Posted by Jack Krupansky <ja...@gmail.com>.
Thanks, Chris. I just needed to stare at the code I already knew about more
intently to see what was really going on. It's super convoluted and super
confusing. The keys were the handleResponses method in the main component
class and the AbstractStatsValues class that is hidden in the
StatsValuesFactory source file. Oddly, the StatsValues source file doesn't
contain the classes that implement that interface - they're in the
"factory" source file!

BTW, we should have some doc notes on the limitations and performance
implications of the stats component. Although, admittedly, it's moot if
stats is eventually to be superseded by the analytics component.

-- Jack Krupansky

On Wed, Jan 14, 2015 at 12:26 PM, Chris Hostetter <ho...@fucit.org>
wrote:

>
> : Does anybody know for sure whether the stats component fully supports
> : distributed mode? It is listed in the doc as supporting distributed mode
>
> it's been supported for as long as i can remember -- since Day 1 of the
> StatsComponent i believe.
>
> : (at least for old, non-SolrCloud distrib mode), but... I don't see any
> code
> : that actually does that. Nor any tests, unless they are hidden somewhere
> I
> : didn't look.
>
> just like any other SearchComponent: look at StatsComponent.prepare,
> StatsComponent.process, ...distributedProcess, ....modifyRequest,
> ...handleResponses, ...finishStage, etc...
>
>
> : In particular, I am interested in the "countdistinct" parameter which
> would
> : need to retrieve all distinct values from all other shards to detect
> : whether any of the distinct values overlap between shards.
>
> yep -- that's exactly what it does ... totally naive and not a good idea
> at all for fields with non-trivial cardinality, which is why you have to
> explicitly turn it on with "calcDistinct" and why i wnat to replace it
> with HyperLogLog approximations...
>
> https://issues.apache.org/jira/browse/SOLR-6968
>
> -Hoss
> http://www.lucidworks.com/
>

Re: Distributed mode for stats component?

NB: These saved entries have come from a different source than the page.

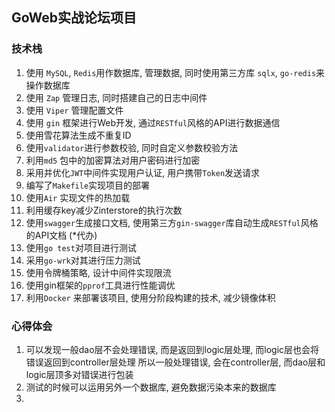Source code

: ## GoWeb实战论坛项目
### 技术栈
1. 使用 `MySQL`, `Redis`用作数据库, 管理数据, 同时使用第三方库 `sqlx`, `go-redis`来操作数据库
2. 使用 `Zap` 管理日志, 同时搭建自己的日志中间件
3. 使用 `Viper` 管理配置文件
4. 使用 `gin` 框架进行Web开发, 通过`RESTful`风格的API进行数据通信
5. 使用雪花算法生成不重复ID
6. 使用`validator`进行参数校验, 同时自定义参数校验方法
7. 利用`md5` 包中的加密算法对用户密码进行加密
8. 采用并优化`JWT`中间件实现用户认证, 用户携带`Token`发送请求
9. 编写了`Makefile`实现项目的部署
10. 使用`Air` 实现文件的热加载
11. 利用缓存key减少Zinterstore的执行次数
12. 使用`swagger`生成接口文档, 使用第三方`gin-swagger`库自动生成`RESTful`风格的API文档
    (*代办)
13. 使用`go test`对项目进行测试
14. 采用`go-wrk`对其进行压力测试
15. 使用令牌桶策略, 设计中间件实现限流
16. 使用gin框架的`pprof`工具进行性能调优
17. 利用`Docker` 来部署该项目, 使用分阶段构建的技术, 减少镜像体积



### 心得体会
1. 可以发现一般dao层不会处理错误, 而是返回到logic层处理, 而logic层也会将错误返回到controller层处理
所以一般处理错误, 会在controller层, 而dao层和logic层顶多对错误进行包装
2. 测试的时候可以运用另外一个数据库, 避免数据污染本来的数据库
3. 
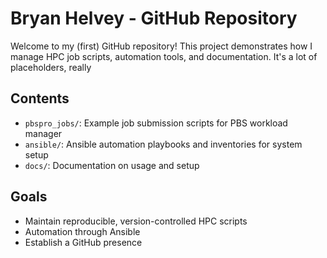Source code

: # Bryan Helvey - GitHub Repository

Welcome to my (first) GitHub repository! This project demonstrates how I manage HPC job scripts, automation tools, and documentation. It's a lot of placeholders, really

## Contents
- `pbspro_jobs/`: Example job submission scripts for PBS workload manager
- `ansible/`: Ansible automation playbooks and inventories for system setup
- `docs/`: Documentation on usage and setup

## Goals
- Maintain reproducible, version-controlled HPC scripts
- Automation through Ansible
- Establish a GitHub presence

Posted by Chris Hostetter <ho...@fucit.org>.
: Does anybody know for sure whether the stats component fully supports
: distributed mode? It is listed in the doc as supporting distributed mode

it's been supported for as long as i can remember -- since Day 1 of the 
StatsComponent i believe.

: (at least for old, non-SolrCloud distrib mode), but... I don't see any code
: that actually does that. Nor any tests, unless they are hidden somewhere I
: didn't look.

just like any other SearchComponent: look at StatsComponent.prepare, 
StatsComponent.process, ...distributedProcess, ....modifyRequest, 
...handleResponses, ...finishStage, etc...


: In particular, I am interested in the "countdistinct" parameter which would
: need to retrieve all distinct values from all other shards to detect
: whether any of the distinct values overlap between shards.

yep -- that's exactly what it does ... totally naive and not a good idea 
at all for fields with non-trivial cardinality, which is why you have to 
explicitly turn it on with "calcDistinct" and why i wnat to replace it 
with HyperLogLog approximations...

https://issues.apache.org/jira/browse/SOLR-6968

-Hoss
http://www.lucidworks.com/